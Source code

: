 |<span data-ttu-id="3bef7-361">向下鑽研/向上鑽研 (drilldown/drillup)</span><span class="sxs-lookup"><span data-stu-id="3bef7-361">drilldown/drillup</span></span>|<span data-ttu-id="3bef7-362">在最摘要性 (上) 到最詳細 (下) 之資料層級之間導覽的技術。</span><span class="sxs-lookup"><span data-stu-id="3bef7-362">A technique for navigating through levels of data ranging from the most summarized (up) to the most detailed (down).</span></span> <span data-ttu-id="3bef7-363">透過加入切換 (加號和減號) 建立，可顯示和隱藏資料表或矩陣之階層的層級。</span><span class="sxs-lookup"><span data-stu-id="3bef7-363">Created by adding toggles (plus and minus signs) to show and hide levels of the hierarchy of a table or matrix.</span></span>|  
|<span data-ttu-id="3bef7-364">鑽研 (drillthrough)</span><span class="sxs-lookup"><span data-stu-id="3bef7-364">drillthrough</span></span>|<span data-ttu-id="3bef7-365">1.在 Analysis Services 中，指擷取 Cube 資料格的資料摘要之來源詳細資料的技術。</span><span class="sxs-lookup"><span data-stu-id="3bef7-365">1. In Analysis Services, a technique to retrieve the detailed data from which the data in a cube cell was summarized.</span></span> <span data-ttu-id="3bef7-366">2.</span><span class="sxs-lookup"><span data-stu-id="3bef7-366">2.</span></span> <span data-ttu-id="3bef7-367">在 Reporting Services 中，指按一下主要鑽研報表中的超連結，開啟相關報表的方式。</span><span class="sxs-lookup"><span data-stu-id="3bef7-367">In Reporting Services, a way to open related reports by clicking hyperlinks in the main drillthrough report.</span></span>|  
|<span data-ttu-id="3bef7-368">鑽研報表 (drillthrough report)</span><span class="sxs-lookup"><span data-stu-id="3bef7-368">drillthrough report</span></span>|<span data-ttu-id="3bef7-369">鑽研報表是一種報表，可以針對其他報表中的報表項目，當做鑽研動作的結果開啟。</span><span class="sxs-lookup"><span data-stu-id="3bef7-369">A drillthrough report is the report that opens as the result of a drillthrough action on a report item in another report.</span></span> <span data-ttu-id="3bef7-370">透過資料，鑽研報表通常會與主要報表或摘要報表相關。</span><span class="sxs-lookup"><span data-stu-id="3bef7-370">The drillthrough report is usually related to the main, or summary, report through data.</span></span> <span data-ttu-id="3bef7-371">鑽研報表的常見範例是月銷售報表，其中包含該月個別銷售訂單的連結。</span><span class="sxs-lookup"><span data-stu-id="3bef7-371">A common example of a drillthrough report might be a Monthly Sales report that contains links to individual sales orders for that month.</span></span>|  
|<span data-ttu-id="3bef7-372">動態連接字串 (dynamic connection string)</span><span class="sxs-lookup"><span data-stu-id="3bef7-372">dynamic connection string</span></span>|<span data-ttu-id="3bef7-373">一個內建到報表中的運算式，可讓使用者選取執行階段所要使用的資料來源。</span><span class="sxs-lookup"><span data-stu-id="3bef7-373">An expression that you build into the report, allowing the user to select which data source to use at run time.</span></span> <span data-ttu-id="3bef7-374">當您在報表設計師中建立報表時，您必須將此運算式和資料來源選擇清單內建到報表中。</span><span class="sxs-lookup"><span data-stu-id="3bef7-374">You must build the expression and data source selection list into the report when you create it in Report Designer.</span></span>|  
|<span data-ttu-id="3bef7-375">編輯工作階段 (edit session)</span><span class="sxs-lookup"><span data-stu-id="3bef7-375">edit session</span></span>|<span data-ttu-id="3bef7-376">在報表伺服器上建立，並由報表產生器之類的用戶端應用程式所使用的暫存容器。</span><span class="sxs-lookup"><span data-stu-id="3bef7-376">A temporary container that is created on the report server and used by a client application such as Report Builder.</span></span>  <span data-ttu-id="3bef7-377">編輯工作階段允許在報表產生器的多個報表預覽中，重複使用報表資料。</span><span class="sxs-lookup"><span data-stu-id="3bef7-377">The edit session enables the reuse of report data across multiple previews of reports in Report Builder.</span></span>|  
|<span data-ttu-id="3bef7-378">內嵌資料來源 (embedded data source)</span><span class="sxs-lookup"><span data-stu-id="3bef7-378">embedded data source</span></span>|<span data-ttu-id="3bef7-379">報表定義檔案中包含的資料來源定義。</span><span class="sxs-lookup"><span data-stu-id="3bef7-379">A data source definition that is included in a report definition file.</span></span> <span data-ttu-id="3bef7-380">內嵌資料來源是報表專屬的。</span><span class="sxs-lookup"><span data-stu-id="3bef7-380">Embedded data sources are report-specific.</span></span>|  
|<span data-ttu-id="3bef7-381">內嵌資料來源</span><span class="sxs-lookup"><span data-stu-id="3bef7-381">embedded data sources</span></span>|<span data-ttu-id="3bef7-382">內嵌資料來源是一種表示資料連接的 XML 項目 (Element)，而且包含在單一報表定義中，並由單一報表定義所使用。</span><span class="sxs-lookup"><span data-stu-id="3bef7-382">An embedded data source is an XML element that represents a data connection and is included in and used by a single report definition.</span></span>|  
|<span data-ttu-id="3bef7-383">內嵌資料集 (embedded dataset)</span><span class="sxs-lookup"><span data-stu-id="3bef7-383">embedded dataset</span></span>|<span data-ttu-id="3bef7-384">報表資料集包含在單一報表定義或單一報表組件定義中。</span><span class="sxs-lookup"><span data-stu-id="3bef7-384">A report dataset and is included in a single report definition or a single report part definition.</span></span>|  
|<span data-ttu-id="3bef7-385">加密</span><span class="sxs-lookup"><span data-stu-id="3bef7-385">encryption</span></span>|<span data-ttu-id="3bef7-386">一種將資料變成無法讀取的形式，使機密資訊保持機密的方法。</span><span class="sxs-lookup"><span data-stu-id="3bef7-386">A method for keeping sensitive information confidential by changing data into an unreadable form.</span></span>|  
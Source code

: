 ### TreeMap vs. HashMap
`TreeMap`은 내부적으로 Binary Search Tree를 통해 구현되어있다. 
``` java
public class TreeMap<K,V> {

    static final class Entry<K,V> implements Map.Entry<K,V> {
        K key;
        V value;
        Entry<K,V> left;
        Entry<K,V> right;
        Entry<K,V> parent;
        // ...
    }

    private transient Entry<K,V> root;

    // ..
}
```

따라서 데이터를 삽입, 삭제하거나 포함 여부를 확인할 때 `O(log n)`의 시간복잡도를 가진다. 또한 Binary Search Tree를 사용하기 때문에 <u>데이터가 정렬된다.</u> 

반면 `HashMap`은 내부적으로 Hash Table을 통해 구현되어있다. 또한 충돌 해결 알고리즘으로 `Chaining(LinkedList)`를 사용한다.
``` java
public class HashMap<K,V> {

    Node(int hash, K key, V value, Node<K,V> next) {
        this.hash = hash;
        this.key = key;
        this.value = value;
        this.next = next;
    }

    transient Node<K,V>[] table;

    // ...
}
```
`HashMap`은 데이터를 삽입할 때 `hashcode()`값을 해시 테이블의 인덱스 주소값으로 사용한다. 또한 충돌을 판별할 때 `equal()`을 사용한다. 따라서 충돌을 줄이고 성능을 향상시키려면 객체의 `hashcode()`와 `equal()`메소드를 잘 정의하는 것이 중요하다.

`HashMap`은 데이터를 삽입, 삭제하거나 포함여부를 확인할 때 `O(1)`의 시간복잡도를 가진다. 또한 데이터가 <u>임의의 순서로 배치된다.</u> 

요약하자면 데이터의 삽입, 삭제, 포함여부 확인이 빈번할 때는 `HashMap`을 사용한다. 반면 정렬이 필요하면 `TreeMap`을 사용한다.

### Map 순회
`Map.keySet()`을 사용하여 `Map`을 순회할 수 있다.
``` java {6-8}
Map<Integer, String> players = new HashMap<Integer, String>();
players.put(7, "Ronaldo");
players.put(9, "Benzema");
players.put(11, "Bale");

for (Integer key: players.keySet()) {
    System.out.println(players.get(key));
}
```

------------------------------------

• **ACTIVITY**: Here the job is to set down exactly the lines of the material above that fall between the one with "table or matrix.</span></span>|" and the one with "main drillthrough report.</span></span>|", inclusive, and nothing beyond them.

• **TASK RESULT**:
: |<span data-ttu-id="3bef7-361">向下鑽研/向上鑽研 (drilldown/drillup)</span><span class="sxs-lookup"><span data-stu-id="3bef7-361">drilldown/drillup</span></span>|<span data-ttu-id="3bef7-362">在最摘要性 (上) 到最詳細 (下) 之資料層級之間導覽的技術。</span><span class="sxs-lookup"><span data-stu-id="3bef7-362">A technique for navigating through levels of data ranging from the most summarized (up) to the most detailed (down).</span></span> <span data-ttu-id="3bef7-363">透過加入切換 (加號和減號) 建立，可顯示和隱藏資料表或矩陣之階層的層級。</span><span class="sxs-lookup"><span data-stu-id="3bef7-363">Created by adding toggles (plus and minus signs) to show and hide levels of the hierarchy of a table or matrix.</span></span>|  
|<span data-ttu-id="3bef7-364">鑽研 (drillthrough)</span><span class="sxs-lookup"><span data-stu-id="3bef7-364">drillthrough</span></span>|<span data-ttu-id="3bef7-365">1.在 Analysis Services 中，指擷取 Cube 資料格的資料摘要之來源詳細資料的技術。</span><span class="sxs-lookup"><span data-stu-id="3bef7-365">1. In Analysis Services, a technique to retrieve the detailed data from which the data in a cube cell was summarized.</span></span> <span data-ttu-id="3bef7-366">2.</span><span class="sxs-lookup"><span data-stu-id="3bef7-366">2.</span></span> <span data-ttu-id="3bef7-367">在 Reporting Services 中，指按一下主要鑽研報表中的超連結，開啟相關報表的方式。</span><span class="sxs-lookup"><span data-stu-id="3bef7-367">In Reporting Services, a way to open related reports by clicking hyperlinks in the main drillthrough report.</span></span>|  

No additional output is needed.